JohnConstantine

告発のときのJohnConstantineのネタバレレビュー・内容・結末

告発のとき(2007年製作の映画)
4.0

このレビューはネタバレを含みます

イラク帰還後行方不明の息子を父(トミー・リー・ジョーンズ)が探す。しかし息子は切断され焼かれた遺体となって発見される。
頭脳明晰な元軍人の父が刑事のシャーリーズ・セロンとともに真相を究明する、そんなお話。
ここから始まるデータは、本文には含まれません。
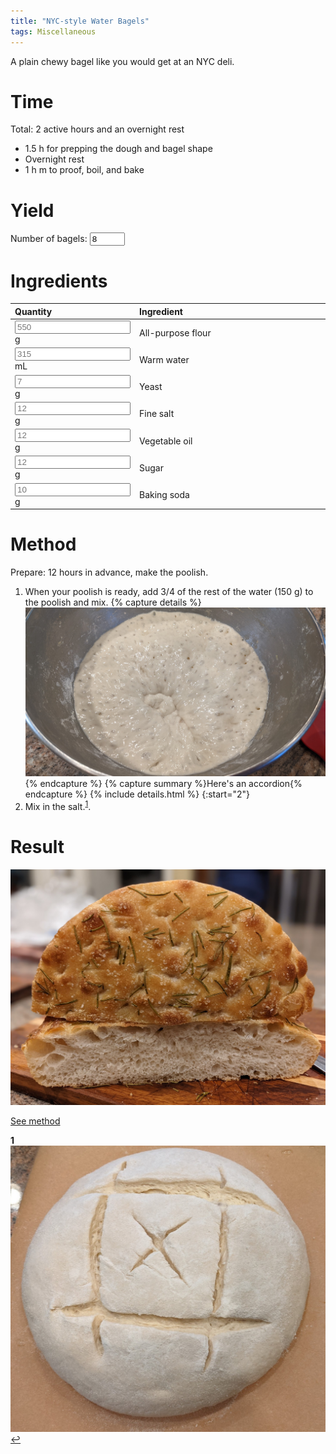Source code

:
 ```yaml
---
title: "NYC-style Water Bagels"
tags: Miscellaneous
---
```

A plain chewy bagel like you would get at an NYC deli.

# Time
Total: 2 active hours and an overnight rest
- 1.5 h for prepping the dough and bagel shape
- Overnight rest
- 1 h m to proof, boil, and bake

# Yield
Number of bagels: <input type="number" min="4" max="24" id="numBread" value="8" placeholder = "8" onclick="calculateRecipe(this.value, this.placeholder)">

# Ingredients
<script> 
  function calculateRecipe(numBread, defaultNumBread) 
  { 
  // The placeholders hold the quantity of that ingredient.
  document.getElementById("flour").value = numBread / defaultNumBread * document.getElementById("flour").placeholder
  document.getElementById("water").value = numBread / defaultNumBread * document.getElementById("water").placeholder
  document.getElementById("salt").value = numBread / defaultNumBread * document.getElementById("salt").placeholder
  document.getElementById("yeast").value = numBread / defaultNumBread * document.getElementById("yeast").placeholder
  document.getElementById("veg_oil").value = numBread / defaultNumBread * document.getElementById("veg_oil").placeholder
  document.getElementById("sugar").value = numBread / defaultNumBread * document.getElementById("sugar").placeholder
  document.getElementById("baking_soda").value = numBread / defaultNumBread * document.getElementById("baking_soda").placeholder
  } 
</script> 

<table>
<colgroup>
<col width="30%" />
<col width="70%" />
</colgroup>
<thead>
<tr class="header">
<th align="left">Quantity</th>
<th align="left">Ingredient</th>
</tr>
</thead>
<tbody>
<tr>
<td markdown="span"><input type="text" id="flour" name="All-purpose flour" placeholder="550" readonly> g
  </td>
<td markdown="span">All-purpose flour
  </td>
</tr>
<tr>
<td markdown="span"><input type="text" id="water" name="Warm water" placeholder="315" readonly> mL
  </td>
<td markdown="span">Warm water
  </td>
</tr>
<tr>
<td markdown="span"><input type="text" id="yeast" name="Active dry yeast" placeholder="7" readonly> g
  </td>
<td markdown="span">Yeast
  </td>
</tr>
<tr>
<td markdown="span"><input type="text" id="salt" name="Fine salt" placeholder="12" readonly> g
  </td>
<td markdown="span">Fine salt
  </td>
</tr>
<tr>
<td markdown="span"><input type="text" id="veg_oil" name="Vegetable oil" placeholder="12" readonly> g
  </td>
<td markdown="span">Vegetable oil
  </td>
</tr>
<tr>
<td markdown="span"><input type="text" id="sugar" placeholder="12" readonly> g
  </td>
<td markdown="span">Sugar
  </td>
</tr>
<tr>
<td markdown="span"><input type="text" id="baking_soda" placeholder="10" readonly> g
  </td>
<td markdown="span">Baking soda
  </td>
</tr>
</tbody>
</table>

# Method
Prepare:
12 hours in advance, make the poolish.

1. When your poolish is ready, add 3/4 of the rest of the water (150 g) to the poolish and mix.
{% capture details %}![Image of ripe poolish](/assets/ciabatta/poolish.jpg){% endcapture %}
{% capture summary %}Here's an accordion{% endcapture %}
{% include details.html %}
{:start="2"}
2. Mix in the salt.<sup id="Scoring">[1](#Footnote)</sup>.

# Result
![Rosemary topped focaccia](/assets/focaccia/rosemary_focaccia.jpg)

[See method](#method)

<b id="Footnote">1</b> ![Scored dough](/assets/sourdough/scoring.jpg) [↩](#Scoring)

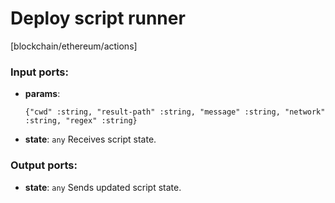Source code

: # Deploy script runner

[blockchain/ethereum/actions]

### Input ports:

* __params__: 
    ```
    {"cwd" :string, "result-path" :string, "message" :string, "network" :string, "regex" :string}
    ```



* __state__: `any`
    Receives script state.



### Output ports:

* __state__: `any`
    Sends updated script state.



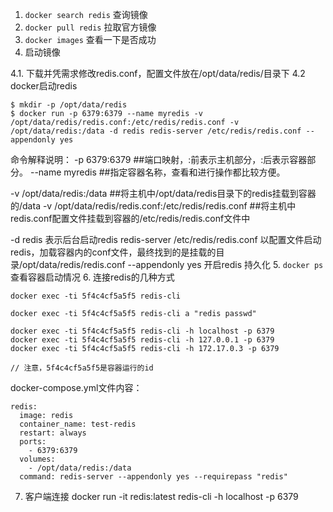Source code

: 1. `docker search redis`  查询镜像
2. `docker pull redis`  拉取官方镜像
3. `docker images`  查看一下是否成功
4. 启动镜像

4.1. 下载并凭需求修改redis.conf，配置文件放在/opt/data/redis/目录下
4.2  docker启动redis

```
$ mkdir -p /opt/data/redis
$ docker run -p 6379:6379 --name myredis -v /opt/data/redis/redis.conf:/etc/redis/redis.conf -v /opt/data/redis:/data -d redis redis-server /etc/redis/redis.conf --appendonly yes 
```
命令解释说明：
-p 6379:6379  ##端口映射，:前表示主机部分，:后表示容器部分。
--name myredis  ##指定容器名称，查看和进行操作都比较方便。

-v /opt/data/redis:/data ##将主机中/opt/data/redis目录下的redis挂载到容器的/data
-v /opt/data/redis/redis.conf:/etc/redis/redis.conf ##将主机中redis.conf配置文件挂载到容器的/etc/redis/redis.conf文件中

-d redis 表示后台启动redis
redis-server /etc/redis/redis.conf  以配置文件启动redis，加载容器内的conf文件，最终找到的是挂载的目录/opt/data/redis/redis.conf
--appendonly yes 开启redis 持久化
5. `docker ps` 查看容器启动情况
6. 连接redis的几种方式

```
docker exec -ti 5f4c4cf5a5f5 redis-cli

docker exec -ti 5f4c4cf5a5f5 redis-cli a "redis passwd"

docker exec -ti 5f4c4cf5a5f5 redis-cli -h localhost -p 6379 
docker exec -ti 5f4c4cf5a5f5 redis-cli -h 127.0.0.1 -p 6379 
docker exec -ti 5f4c4cf5a5f5 redis-cli -h 172.17.0.3 -p 6379

// 注意，5f4c4cf5a5f5是容器运行的id
```
docker-compose.yml文件内容：
```
redis:
  image: redis
  container_name: test-redis
  restart: always
  ports:
    - 6379:6379
  volumes:
    - /opt/data/redis:/data
  command: redis-server --appendonly yes --requirepass "redis"
```

7. 客户端连接
docker run -it redis:latest redis-cli -h localhost -p 6379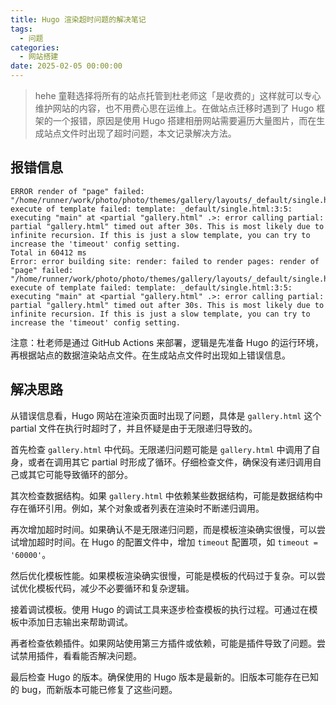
 ```yaml
---
title: Hugo 渲染超时问题的解决笔记
tags:
  - 问题
categories:
  - 网站搭建
date: 2025-02-05 00:00:00
---
```


> hehe 童鞋选择将所有的站点托管到杜老师这「是收费的」这样就可以专心维护网站的内容，也不用费心思在运维上。在做站点迁移时遇到了 Hugo 框架的一个报错，原因是使用 Hugo 搭建相册网站需要遍历大量图片，而在生成站点文件时出现了超时问题，本文记录解决方法。

<!-- more -->

## 报错信息

```
ERROR render of "page" failed: "/home/runner/work/photo/photo/themes/gallery/layouts/_default/single.html:3:5": execute of template failed: template: _default/single.html:3:5: executing "main" at <partial "gallery.html" .>: error calling partial: partial "gallery.html" timed out after 30s. This is most likely due to infinite recursion. If this is just a slow template, you can try to increase the 'timeout' config setting.
Total in 60412 ms
Error: error building site: render: failed to render pages: render of "page" failed: "/home/runner/work/photo/photo/themes/gallery/layouts/_default/single.html:3:5": execute of template failed: template: _default/single.html:3:5: executing "main" at <partial "gallery.html" .>: error calling partial: partial "gallery.html" timed out after 30s. This is most likely due to infinite recursion. If this is just a slow template, you can try to increase the 'timeout' config setting.
```

注意：杜老师是通过 GitHub Actions 来部署，逻辑是先准备 Hugo 的运行环境，再根据站点的数据渲染站点文件。在生成站点文件时出现如上错误信息。

## 解决思路

从错误信息看，Hugo 网站在渲染页面时出现了问题，具体是 `gallery.html` 这个 partial 文件在执行时超时了，并且怀疑是由于无限递归导致的。

首先检查 `gallery.html` 中代码。无限递归问题可能是 `gallery.html` 中调用了自身，或者在调用其它 partial 时形成了循环。仔细检查文件，确保没有递归调用自己或其它可能导致循环的部分。

其次检查数据结构。如果 `gallery.html` 中依赖某些数据结构，可能是数据结构中存在循环引用。例如，某个对象或者列表在渲染时不断递归调用。

再次增加超时时间。如果确认不是无限递归问题，而是模板渲染确实很慢，可以尝试增加超时时间。在 Hugo 的配置文件中，增加 `timeout` 配置项，如 `timeout = '60000'`。

然后优化模板性能。如果模板渲染确实很慢，可能是模板的代码过于复杂。可以尝试优化模板代码，减少不必要循环和复杂逻辑。

接着调试模板。使用 Hugo 的调试工具来逐步检查模板的执行过程。可通过在模板中添加日志输出来帮助调试。

再者检查依赖插件。如果网站使用第三方插件或依赖，可能是插件导致了问题。尝试禁用插件，看看能否解决问题。

最后检查 Hugo 的版本。确保使用的 Hugo 版本是最新的。旧版本可能存在已知的 bug，而新版本可能已修复了这些问题。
戦争の最前線の凄惨さによりトラウマを抱えて少しずつ精神が壊れていく青年達、子を戦争に送り出す国家・大人達、そしてそんな子供達を育ててきた父や母。

事実を踏まえて、帰還兵のPTSDをテーマにした映画には「アメリカン・スナイパー」など有名な作品がいくつかあるが、本作は少しずつ生じる精神的な不和を、少ない手がかりをもとに遡って表現しているため、また主眼はあくまで失踪・殺人事件にあるため、アメリカン~のように分かりやすく帰還兵のPTSDは描かれていない。

トミー・リー・ジョーンズがシャーリーズ・セロンの息子に話して聞かせるダビデの物語はこの作品全体のメタファーとなっている。
ゆえに原題は「In the valley of elah」なのであって、邦題も「エラの谷」とすべきだったのではと思う。

派手さはなくやや淡々と進むが、それが却って鑑賞後に色々と考えさせる力になっているような印象。
そこではたと、名作であると気付かされる。そんな作品でした。